Most visitors arrive on day trips from Juneau on the local air taxis. Others come aboard kayaks and boats, or with commercially guided groups.
Pack Creek is jointly managed and staffed by the U.S. Forest Service and the Alaska Department of Fish and Game. Special regulations apply to travel and camping in the area, and it’s only open for visits 9 a.m.–9 p.m.
The number of bears varies greatly through the summer, but most visitors see at least one bear, and often several. Plan to spend a full day—or longer—to increase your odds and to soak in the beauty of the area. Binoculars or a spotting scope are helpful, and photographers should be sure to bring extra digital storage cards and long lenses.
Rubber boots and rain gear are strongly recommended for anyone visiting Pack Creek. Food and drinks must be stowed in a special bear-resistant box, and neither is allowed in the viewing areas.

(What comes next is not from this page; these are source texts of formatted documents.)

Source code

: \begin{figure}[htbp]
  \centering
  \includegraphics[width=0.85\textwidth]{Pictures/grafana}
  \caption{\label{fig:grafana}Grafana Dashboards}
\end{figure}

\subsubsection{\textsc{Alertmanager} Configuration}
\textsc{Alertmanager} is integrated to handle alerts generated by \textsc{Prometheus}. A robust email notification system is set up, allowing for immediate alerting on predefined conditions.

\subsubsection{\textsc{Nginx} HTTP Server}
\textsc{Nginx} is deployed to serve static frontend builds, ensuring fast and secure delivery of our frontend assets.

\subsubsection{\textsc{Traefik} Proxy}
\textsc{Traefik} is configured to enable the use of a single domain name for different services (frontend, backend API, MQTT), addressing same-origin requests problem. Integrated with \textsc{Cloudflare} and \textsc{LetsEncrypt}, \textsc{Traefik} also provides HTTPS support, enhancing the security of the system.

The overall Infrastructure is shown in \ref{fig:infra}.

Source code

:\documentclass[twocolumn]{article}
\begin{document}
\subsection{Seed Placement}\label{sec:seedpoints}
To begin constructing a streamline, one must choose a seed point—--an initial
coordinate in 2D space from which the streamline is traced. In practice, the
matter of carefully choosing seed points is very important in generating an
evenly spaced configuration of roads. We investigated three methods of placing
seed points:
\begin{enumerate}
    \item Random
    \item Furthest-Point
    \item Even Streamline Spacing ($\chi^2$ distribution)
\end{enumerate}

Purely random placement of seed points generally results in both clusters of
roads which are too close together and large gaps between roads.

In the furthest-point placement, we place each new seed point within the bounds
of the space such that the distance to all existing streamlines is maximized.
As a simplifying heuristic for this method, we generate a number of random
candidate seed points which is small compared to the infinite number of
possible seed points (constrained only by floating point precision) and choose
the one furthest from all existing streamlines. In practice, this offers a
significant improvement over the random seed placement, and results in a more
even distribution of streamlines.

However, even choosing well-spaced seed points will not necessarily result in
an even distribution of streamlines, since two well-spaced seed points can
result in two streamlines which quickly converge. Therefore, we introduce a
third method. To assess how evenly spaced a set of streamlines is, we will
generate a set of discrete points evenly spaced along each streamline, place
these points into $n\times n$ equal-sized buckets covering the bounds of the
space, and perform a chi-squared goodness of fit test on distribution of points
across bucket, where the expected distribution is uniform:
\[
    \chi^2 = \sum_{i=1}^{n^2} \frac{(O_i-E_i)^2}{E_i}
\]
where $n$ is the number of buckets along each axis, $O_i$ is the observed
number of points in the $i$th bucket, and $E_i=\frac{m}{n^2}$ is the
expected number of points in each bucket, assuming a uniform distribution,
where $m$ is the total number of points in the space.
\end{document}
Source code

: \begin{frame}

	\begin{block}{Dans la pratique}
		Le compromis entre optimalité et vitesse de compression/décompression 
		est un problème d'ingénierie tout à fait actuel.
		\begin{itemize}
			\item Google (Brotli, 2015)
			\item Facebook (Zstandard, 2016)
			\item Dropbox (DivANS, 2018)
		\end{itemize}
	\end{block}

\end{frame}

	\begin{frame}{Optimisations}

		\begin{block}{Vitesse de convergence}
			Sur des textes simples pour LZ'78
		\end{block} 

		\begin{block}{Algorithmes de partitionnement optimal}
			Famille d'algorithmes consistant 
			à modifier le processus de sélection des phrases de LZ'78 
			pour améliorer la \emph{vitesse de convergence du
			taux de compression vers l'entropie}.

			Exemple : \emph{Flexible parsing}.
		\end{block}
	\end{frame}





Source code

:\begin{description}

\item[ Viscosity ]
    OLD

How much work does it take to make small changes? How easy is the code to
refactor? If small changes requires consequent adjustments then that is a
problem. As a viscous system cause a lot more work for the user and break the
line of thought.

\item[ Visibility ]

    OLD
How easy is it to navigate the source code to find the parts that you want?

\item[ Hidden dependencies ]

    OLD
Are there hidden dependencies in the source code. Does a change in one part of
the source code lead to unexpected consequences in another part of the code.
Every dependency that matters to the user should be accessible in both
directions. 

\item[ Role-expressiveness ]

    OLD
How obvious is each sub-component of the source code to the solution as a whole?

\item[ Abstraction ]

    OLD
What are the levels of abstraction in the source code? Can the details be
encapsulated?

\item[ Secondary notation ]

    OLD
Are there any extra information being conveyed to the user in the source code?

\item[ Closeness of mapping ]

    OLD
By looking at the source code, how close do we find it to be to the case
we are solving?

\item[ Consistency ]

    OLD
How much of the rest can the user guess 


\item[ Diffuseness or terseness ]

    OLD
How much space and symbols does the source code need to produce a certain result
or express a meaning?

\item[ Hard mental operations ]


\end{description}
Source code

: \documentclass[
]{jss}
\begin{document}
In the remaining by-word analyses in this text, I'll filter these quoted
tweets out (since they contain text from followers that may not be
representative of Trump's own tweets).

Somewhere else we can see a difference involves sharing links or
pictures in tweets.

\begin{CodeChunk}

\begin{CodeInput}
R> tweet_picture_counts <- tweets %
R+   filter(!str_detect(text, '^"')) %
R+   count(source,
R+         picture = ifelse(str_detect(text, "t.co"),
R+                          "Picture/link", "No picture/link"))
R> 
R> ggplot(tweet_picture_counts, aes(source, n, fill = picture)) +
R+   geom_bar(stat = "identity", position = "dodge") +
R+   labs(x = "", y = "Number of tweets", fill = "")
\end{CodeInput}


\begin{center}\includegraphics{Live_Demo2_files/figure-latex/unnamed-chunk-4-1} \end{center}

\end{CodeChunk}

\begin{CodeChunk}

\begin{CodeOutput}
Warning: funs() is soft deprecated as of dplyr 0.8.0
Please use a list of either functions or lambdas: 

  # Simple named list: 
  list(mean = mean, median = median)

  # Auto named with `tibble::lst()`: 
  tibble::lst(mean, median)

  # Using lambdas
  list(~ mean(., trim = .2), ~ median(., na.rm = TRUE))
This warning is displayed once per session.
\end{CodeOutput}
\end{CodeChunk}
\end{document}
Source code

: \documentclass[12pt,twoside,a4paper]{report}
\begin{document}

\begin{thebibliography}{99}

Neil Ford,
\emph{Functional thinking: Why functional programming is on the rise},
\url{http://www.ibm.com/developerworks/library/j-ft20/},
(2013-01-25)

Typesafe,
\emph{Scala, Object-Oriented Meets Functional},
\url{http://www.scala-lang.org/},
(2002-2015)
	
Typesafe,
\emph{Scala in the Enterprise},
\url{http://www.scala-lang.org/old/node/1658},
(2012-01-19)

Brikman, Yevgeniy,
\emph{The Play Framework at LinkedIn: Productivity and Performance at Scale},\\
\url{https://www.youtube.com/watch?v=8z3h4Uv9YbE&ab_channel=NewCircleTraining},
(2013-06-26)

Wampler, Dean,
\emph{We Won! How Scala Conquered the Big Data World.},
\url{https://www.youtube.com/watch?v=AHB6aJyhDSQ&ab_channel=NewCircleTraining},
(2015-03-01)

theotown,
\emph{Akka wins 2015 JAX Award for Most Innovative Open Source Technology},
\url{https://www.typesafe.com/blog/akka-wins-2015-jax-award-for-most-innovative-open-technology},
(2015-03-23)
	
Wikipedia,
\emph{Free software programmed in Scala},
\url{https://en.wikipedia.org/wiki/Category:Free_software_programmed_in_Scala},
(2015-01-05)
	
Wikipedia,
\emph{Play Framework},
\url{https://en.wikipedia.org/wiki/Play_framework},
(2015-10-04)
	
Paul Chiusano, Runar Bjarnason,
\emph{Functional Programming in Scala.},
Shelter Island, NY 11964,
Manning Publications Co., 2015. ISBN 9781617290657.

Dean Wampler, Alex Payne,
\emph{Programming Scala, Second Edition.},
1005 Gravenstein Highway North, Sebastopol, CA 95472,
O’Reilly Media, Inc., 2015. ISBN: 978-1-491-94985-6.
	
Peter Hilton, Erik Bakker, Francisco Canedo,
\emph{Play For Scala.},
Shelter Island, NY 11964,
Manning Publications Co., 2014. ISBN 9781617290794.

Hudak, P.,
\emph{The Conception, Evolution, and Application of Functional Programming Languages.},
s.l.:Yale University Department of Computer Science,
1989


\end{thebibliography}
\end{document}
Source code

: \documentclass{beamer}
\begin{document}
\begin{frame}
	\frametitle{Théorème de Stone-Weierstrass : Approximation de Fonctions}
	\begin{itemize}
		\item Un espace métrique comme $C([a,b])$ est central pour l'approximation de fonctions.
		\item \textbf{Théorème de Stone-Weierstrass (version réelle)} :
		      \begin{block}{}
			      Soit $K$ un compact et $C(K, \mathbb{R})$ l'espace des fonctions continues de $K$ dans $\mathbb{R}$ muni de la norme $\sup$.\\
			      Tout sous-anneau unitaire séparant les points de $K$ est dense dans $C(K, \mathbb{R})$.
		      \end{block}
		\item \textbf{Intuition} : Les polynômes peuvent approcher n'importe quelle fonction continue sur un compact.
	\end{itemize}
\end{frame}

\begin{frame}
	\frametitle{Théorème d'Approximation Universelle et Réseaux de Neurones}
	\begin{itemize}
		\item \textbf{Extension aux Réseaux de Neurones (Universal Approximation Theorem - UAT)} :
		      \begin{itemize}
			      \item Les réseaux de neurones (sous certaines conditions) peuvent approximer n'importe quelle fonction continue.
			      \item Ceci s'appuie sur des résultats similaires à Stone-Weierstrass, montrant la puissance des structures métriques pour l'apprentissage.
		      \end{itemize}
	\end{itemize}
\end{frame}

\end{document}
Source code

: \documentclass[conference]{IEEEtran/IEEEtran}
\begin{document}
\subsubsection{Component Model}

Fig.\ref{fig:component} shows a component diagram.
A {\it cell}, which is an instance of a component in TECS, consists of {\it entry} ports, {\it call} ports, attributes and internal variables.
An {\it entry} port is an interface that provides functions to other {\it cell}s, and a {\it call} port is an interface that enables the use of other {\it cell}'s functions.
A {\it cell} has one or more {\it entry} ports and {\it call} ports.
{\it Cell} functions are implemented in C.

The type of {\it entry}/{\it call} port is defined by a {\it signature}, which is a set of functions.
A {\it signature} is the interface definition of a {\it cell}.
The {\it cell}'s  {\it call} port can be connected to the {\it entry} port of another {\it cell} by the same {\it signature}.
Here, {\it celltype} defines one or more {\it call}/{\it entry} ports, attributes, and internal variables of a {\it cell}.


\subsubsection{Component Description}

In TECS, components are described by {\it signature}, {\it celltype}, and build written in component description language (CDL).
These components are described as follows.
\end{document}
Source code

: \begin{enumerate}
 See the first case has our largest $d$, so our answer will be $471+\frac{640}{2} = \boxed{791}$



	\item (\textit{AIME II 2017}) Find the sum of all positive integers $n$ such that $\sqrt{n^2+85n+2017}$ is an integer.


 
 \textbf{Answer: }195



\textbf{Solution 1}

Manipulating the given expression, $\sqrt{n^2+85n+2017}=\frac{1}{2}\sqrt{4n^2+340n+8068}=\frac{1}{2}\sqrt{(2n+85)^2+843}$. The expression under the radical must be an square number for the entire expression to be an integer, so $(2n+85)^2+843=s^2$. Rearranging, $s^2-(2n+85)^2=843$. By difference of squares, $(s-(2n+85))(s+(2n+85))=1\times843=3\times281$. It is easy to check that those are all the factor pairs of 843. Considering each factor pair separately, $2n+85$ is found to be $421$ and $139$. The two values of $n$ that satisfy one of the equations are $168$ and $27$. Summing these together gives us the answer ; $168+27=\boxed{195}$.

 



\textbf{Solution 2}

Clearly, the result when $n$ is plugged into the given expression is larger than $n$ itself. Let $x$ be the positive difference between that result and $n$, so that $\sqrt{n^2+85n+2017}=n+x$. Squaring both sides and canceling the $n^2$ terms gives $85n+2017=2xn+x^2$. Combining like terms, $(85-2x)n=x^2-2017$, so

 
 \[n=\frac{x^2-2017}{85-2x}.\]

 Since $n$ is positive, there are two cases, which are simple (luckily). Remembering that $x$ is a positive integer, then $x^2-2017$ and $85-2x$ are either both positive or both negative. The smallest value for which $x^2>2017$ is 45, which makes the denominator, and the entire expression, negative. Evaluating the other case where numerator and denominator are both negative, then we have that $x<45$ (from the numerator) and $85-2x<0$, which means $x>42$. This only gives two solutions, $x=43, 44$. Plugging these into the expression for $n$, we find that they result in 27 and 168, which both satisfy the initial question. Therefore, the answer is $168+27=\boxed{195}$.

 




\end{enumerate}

There are two primary bear-viewing areas along Pack Creek. The most accessible is a sandy spit of land right at the mouth of the creek and a short beach hike from where floatplanes land and boats tie up. A bit more challenging is a beautiful one-mile trail that leads through an old-growth rain forest to a viewing tower. The tower has room for eight people and is an excellent place to watch bears as they pass directly below you.
Forest Service or Fish and Game rangers at Pack Creek will be happy to answer your questions, so it isn’t necessary to come with a guide (unless you can’t otherwise get in). They will not, however, accompany you to the observation tower.
Rules and Regulations
If you travel independently, you will need to obtain a permit and set up a charter with a local air taxi. Guided visitors are provided with transportation and permits, but the fee is much higher. Because of its popularity with both bears and people—and the potential for conflicts between the two—Pack Creek has stringent and rather confusing rules. Permits are required June 1–September 10, and only 24 people per day are allowed during the peak of the bear-viewing season (July 5–Aug. 25).
Reservations cost $50 adults, $25 seniors and children and can be postmarked as early as February 20 for the following summer. Apply early to be sure of getting a permit for the peak season. Of the 24 permits, 4 are held for late arrivals and are available 3 days in advance of your visit. These are in high demand, however, and are chosen by lottery from the applicants who show up.
An unlimited number of shoulder-season permits (June 1–July 4 and Aug. 26–Sept. 10, $20 adults, $10 seniors and children) are available, but bear activity is lower. Get additional details from the Forest Service in Juneau (907/586-8800, www.fs.fed.us/r10/tongass).
Getting to Pack Creek
Most visitors to Pack Creek arrive by floatplane on day trips from Juneau, landing next to the south sand spit. The following companies fly to Pack Creek: Alaska Fly ’n’ Fish Charters (907/790-2120, www.alaskabyair.com), Alaska Seaplane Service (907/789-3331 or 800/478-3360, www.flyalaskaseaplanes.com), and Ward Air (907/789-9150, www.wardair.com).
The costs vary depending on how many people are on the flight, but with four in a group the price drops to $210 per person round-trip (but you’ll need to get your own permit).